Pour le moment, cette augmentation des taux de cinq CFC n’a pas compromis la résorption du trou dans la couche d’ozone, selon M. Western. « Mais qui sait ce qui nous attend si on ne s’attaque pas au problème ? » Par contre, les cinq CFC identifiés dans l’étude de Nature Geoscience aggravent d’environ 1 % le réchauffement de la planète, parce qu’ils sont des gaz à effet de serre particulièrement puissants.

Kigali

Les successeurs des CFC comme réfrigérants, les hydrofluorocarbures (HFC), sont bénins pour la couche d’ozone, mais ont presque le même potentiel de réchauffement de la planète. Pour cette raison, leur élimination et leur remplacement par d’autres molécules, probablement les hydrofluoroléfines (HFO), ont été prévus en 2016 par l’accord de Kigali (ratifié en 2017 par le Canada et en 2022 par les États-Unis).

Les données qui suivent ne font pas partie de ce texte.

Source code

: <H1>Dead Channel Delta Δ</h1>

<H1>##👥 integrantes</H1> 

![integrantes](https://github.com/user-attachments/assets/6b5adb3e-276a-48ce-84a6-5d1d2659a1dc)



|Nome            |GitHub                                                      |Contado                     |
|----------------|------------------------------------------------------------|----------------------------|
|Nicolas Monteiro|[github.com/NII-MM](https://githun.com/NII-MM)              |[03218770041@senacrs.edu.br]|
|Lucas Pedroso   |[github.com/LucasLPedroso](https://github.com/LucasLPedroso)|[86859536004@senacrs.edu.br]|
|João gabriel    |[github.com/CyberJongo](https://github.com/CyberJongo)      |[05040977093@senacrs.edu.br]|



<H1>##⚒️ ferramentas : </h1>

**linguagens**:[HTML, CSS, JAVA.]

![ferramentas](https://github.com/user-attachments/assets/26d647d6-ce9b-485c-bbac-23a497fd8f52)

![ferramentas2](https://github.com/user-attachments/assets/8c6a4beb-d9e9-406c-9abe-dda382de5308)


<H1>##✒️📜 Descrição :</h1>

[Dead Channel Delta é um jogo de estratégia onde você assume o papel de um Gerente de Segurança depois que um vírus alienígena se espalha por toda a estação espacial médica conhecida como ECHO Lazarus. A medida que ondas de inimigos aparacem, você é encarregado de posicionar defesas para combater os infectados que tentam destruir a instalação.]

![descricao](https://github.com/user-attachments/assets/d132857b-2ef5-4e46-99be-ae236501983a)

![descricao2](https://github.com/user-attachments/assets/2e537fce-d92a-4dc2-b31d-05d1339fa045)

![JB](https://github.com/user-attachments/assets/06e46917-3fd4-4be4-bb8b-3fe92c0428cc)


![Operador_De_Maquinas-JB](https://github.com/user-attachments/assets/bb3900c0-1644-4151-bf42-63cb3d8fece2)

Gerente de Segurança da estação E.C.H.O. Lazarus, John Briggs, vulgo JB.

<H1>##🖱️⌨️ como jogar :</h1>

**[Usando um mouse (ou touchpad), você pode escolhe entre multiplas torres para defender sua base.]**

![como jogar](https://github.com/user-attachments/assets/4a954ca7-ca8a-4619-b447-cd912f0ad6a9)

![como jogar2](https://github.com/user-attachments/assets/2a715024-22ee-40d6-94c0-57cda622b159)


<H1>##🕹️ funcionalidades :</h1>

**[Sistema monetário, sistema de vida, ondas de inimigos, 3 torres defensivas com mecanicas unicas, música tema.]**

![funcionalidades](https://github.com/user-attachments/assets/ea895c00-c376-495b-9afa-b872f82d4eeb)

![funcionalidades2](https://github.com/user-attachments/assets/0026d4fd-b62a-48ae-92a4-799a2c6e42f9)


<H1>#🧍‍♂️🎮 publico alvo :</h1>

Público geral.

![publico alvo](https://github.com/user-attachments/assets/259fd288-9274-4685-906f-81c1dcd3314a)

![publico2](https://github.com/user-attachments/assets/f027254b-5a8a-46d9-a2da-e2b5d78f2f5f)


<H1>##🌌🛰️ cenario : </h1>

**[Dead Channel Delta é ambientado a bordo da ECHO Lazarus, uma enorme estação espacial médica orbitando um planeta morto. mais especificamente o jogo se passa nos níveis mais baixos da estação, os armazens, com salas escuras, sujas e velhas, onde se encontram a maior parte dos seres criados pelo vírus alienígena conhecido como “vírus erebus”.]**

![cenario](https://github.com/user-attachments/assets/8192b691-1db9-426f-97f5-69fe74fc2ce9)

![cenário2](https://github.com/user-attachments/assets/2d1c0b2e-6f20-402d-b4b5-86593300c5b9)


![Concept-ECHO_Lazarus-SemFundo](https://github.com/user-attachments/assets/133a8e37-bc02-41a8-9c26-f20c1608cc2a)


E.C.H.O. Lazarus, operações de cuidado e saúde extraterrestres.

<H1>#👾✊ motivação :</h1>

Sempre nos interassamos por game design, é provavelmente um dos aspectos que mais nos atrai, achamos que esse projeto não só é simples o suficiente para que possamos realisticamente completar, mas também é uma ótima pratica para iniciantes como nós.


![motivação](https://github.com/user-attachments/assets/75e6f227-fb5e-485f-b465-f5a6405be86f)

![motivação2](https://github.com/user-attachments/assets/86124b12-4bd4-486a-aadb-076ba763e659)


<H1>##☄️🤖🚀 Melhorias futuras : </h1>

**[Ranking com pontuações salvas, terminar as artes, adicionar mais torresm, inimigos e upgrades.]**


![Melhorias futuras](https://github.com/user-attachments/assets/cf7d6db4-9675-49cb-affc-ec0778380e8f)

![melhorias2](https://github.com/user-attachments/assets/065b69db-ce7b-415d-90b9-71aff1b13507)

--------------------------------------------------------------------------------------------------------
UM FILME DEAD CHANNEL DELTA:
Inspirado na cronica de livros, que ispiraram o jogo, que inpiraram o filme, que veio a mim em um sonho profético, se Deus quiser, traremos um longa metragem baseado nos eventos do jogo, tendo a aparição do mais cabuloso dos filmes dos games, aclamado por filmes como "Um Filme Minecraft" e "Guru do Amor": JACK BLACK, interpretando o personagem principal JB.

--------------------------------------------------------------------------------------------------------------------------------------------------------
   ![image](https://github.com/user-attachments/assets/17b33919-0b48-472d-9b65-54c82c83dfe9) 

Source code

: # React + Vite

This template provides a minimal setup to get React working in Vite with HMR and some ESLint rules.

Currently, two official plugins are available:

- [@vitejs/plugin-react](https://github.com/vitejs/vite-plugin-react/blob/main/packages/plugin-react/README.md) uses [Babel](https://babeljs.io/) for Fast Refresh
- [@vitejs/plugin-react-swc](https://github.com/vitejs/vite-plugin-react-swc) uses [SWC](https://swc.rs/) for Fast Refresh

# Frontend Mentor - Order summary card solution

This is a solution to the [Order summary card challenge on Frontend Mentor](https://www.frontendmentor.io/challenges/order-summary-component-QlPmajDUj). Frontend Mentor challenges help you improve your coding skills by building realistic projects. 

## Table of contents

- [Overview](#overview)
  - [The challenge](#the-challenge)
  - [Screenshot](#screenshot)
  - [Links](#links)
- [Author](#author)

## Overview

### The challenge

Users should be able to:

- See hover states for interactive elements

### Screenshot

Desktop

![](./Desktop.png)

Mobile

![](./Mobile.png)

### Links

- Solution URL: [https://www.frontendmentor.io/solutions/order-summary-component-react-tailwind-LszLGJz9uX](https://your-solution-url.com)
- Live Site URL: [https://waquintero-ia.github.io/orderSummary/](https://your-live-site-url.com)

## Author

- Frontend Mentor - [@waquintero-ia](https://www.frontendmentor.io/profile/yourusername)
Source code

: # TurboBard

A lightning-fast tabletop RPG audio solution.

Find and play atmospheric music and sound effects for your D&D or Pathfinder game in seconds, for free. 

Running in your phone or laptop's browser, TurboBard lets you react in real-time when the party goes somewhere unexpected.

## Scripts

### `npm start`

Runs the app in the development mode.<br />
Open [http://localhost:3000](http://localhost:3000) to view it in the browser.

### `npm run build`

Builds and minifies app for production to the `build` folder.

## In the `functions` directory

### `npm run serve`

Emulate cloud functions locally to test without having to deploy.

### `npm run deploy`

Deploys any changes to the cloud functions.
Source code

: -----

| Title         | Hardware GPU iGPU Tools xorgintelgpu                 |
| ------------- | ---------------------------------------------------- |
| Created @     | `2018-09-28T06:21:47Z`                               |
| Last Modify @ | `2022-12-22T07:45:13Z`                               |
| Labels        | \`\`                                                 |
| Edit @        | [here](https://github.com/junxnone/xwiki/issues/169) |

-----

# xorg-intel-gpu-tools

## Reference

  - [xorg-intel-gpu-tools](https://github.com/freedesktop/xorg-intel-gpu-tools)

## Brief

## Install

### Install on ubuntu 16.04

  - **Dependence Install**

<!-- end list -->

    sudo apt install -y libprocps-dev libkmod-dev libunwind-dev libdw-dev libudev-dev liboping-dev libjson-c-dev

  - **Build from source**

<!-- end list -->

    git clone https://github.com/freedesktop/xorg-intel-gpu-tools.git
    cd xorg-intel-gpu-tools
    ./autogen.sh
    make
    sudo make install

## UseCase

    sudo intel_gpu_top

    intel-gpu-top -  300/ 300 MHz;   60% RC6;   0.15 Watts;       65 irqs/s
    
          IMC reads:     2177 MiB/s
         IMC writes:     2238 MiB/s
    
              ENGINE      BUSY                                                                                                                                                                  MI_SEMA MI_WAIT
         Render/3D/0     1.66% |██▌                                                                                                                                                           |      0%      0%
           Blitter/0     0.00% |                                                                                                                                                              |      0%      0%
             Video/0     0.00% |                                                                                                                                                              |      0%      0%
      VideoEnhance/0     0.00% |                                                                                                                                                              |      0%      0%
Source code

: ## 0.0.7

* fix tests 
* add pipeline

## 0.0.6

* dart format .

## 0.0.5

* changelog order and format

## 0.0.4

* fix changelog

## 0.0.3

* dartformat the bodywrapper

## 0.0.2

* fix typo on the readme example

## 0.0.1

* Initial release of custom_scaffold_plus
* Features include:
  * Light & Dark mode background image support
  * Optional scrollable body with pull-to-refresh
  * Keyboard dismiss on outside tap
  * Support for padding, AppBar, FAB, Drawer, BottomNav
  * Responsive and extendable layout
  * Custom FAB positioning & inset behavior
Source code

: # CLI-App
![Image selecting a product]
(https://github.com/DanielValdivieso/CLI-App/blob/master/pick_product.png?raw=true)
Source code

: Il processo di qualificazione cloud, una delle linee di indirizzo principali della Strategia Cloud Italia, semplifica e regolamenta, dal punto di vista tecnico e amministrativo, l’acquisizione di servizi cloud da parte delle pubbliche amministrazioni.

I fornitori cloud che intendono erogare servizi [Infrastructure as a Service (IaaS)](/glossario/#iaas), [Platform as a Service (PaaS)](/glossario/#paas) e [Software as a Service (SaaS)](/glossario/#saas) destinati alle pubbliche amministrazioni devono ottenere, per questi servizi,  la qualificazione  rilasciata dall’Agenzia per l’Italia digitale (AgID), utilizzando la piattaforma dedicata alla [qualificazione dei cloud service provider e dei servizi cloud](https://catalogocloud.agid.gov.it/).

« Il faut maintenant se demander s’il y aura des sous-produits de la production de HFO qui seront des CFC », a dit M. Western. Parisa Ariya, chimiste à l’Université McGill, indique que l’utilisation des HFC diminue partout en Occident, notamment au Canada.

« Mais la couche d’ozone est complexe et ses interactions avec le climat aussi », prévient-elle.

Son collègue Patrick Hayes, de l’Université de Montréal, s’inquiète lui aussi de voir un nouvel écueil survenir dans la guérison de la couche d’ozone. « C’est assez surprenant. Après la controverse sur les émissions illégales de CFC en Chine, voilà un autre problème. Quand cela va-t-il s’arrêter ? »

L’énigme chinoise 

La production illégale de CFC-11 en Chine a été détectée en 2018 et les usines ont été fermées. Mais cela demeure un sujet délicat. « Nous n’avons pas accès aux données chinoises sur les émissions de CFC malgré nos collaborations avec des chercheurs chinois », dit M. Western. Son collègue Stefan Reimann rapporte que des stations de mesure en Corée du Sud peuvent couvrir une partie de la Chine. « Disons qu’il y a de la place à l’amélioration dans le partage des données. »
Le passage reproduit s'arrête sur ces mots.